> [PROMPT]: Show each line in the listing below that contains the word "Churners".

> [EXTRACTED RECORDS]:
+ + + + + + +

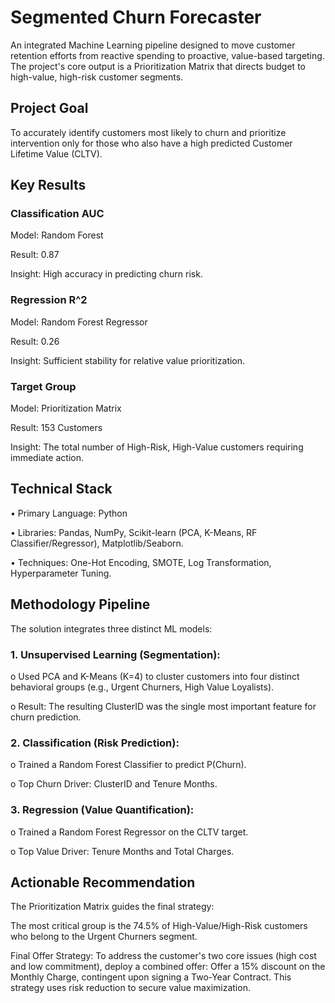 # Segmented Churn Forecaster 
An integrated Machine Learning pipeline designed to move customer retention efforts from reactive spending to proactive, value-based targeting. The project's core output is a Prioritization Matrix that directs budget to high-value, high-risk customer segments.
## Project Goal
To accurately identify customers most likely to churn and prioritize intervention only for those who also have a high predicted Customer Lifetime Value (CLTV).
## Key Results
### Classification AUC

Model: Random Forest

Result: 0.87

Insight: High accuracy in predicting churn risk.

### Regression R^2

Model: Random Forest Regressor

Result: 0.26

Insight: Sufficient stability for relative value prioritization.

### Target Group

Model: Prioritization Matrix

Result: 153 Customers

Insight:  The total number of High-Risk, High-Value customers requiring immediate action.

## Technical Stack
•	Primary Language: Python

•	Libraries: Pandas, NumPy, Scikit-learn (PCA, K-Means, RF Classifier/Regressor), Matplotlib/Seaborn.

•	Techniques: One-Hot Encoding, SMOTE, Log Transformation, Hyperparameter Tuning.

## Methodology Pipeline
The solution integrates three distinct ML models:
### 1.	Unsupervised Learning (Segmentation):
o	Used PCA and K-Means (K=4) to cluster customers into four distinct behavioral groups (e.g., Urgent Churners, High Value Loyalists).

o	Result: The resulting ClusterID was the single most important feature for churn prediction.
### 2.	Classification (Risk Prediction):
o	Trained a Random Forest Classifier to predict P(Churn).

o	Top Churn Driver: ClusterID and Tenure Months.
### 3.	Regression (Value Quantification):
o	Trained a Random Forest Regressor on the CLTV target.

o	Top Value Driver: Tenure Months and Total Charges.

## Actionable Recommendation
The Prioritization Matrix guides the final strategy:

The most critical group is the 74.5% of High-Value/High-Risk customers who belong to the Urgent Churners segment.

Final Offer Strategy: To address the customer's two core issues (high cost and low commitment), deploy a combined offer:
Offer a 15% discount on the Monthly Charge, contingent upon signing a Two-Year Contract. This strategy uses risk reduction to secure value maximization.

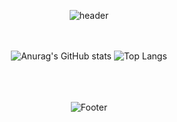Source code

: <div align="center">

![header](https://capsule-render.vercel.app/api?type=waving&text=&height=150)
<br/><br/><br/>

![Anurag's GitHub stats](https://github-readme-stats.vercel.app/api?username=dimazsr&show_icons=true&theme=buefy)
![Top Langs](https://github-readme-stats.vercel.app/api/top-langs/?username=dimazsr&layout=compact&theme=buefy)

<br/><br/><br/>
![Footer](https://capsule-render.vercel.app/api?type=rect&text=&height=10)
</div>

<!--
**dimazsr/dimazsr** is a ✨ _special_ ✨ repository because its `README.md` (this file) appears on your GitHub profile.

Here are some ideas to get you started:

- 🔭 I’m currently working on ...
- 🌱 I’m currently learning ...
- 👯 I’m looking to collaborate on ...
- 🤔 I’m looking for help with ...
- 💬 Ask me about ...
- 📫 How to reach me: ...
- 😄 Pronouns: ...
- ⚡ Fun fact: ...
-->
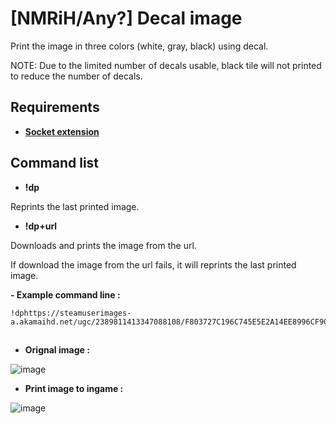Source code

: # [NMRiH/Any?] Decal image

Print the image in three colors (white, gray, black) using decal.

NOTE: Due to the limited number of decals usable, black tile will not printed to reduce the number of decals.

## Requirements
* [**Socket extension**](http://forums.alliedmods.net/showthread.php?t=67640)


## Command list

* **!dp**

 Reprints the last printed image.

  
* **!dp+url**

 Downloads and prints the image from the url.
 
 If download the image from the url fails, it will reprints the last printed image.

 **- Example command line :**
    
    !dphttps://steamuserimages-a.akamaihd.net/ugc/2389811413347088108/F803727C196C745E5E2A14EE8996CF904477ABBD/


## 

* **Orignal image :**

![image](https://github.com/user-attachments/assets/75c63c99-cb53-41d4-baa3-bfe270a2f5f2)


* **Print image to ingame :**

![image](https://github.com/user-attachments/assets/cbbdcb56-9aba-42ad-aab1-e92a2976cede)
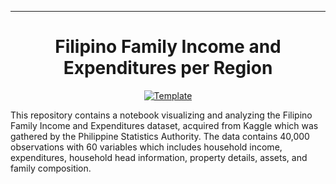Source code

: <hr>
<div align="center">

# Filipino Family Income and Expenditures per Region

<a href="https://github.com/ralphqq/ph-regions-2015-notebook"                       ><img alt="Template" src="https://img.shields.io/badge/-PH Regional Shapes-017F2F?style=flat&logo=github&labelColor=gray"></a>

</div>

This repository contains a notebook visualizing and analyzing the Filipino Family Income and Expenditures dataset, acquired from Kaggle which was gathered by the Philippine Statistics Authority. The data contains 40,000 observations with 60 variables which includes household income, expenditures, household head information, property details, assets, and family composition.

+ + + + + + +

> [RESPONSE TO THIS TASK]:
o	Used PCA and K-Means (K=4) to cluster customers into four distinct behavioral groups (e.g., Urgent Churners, High Value Loyalists).
The most critical group is the 74.5% of High-Value/High-Risk customers who belong to the Urgent Churners segment.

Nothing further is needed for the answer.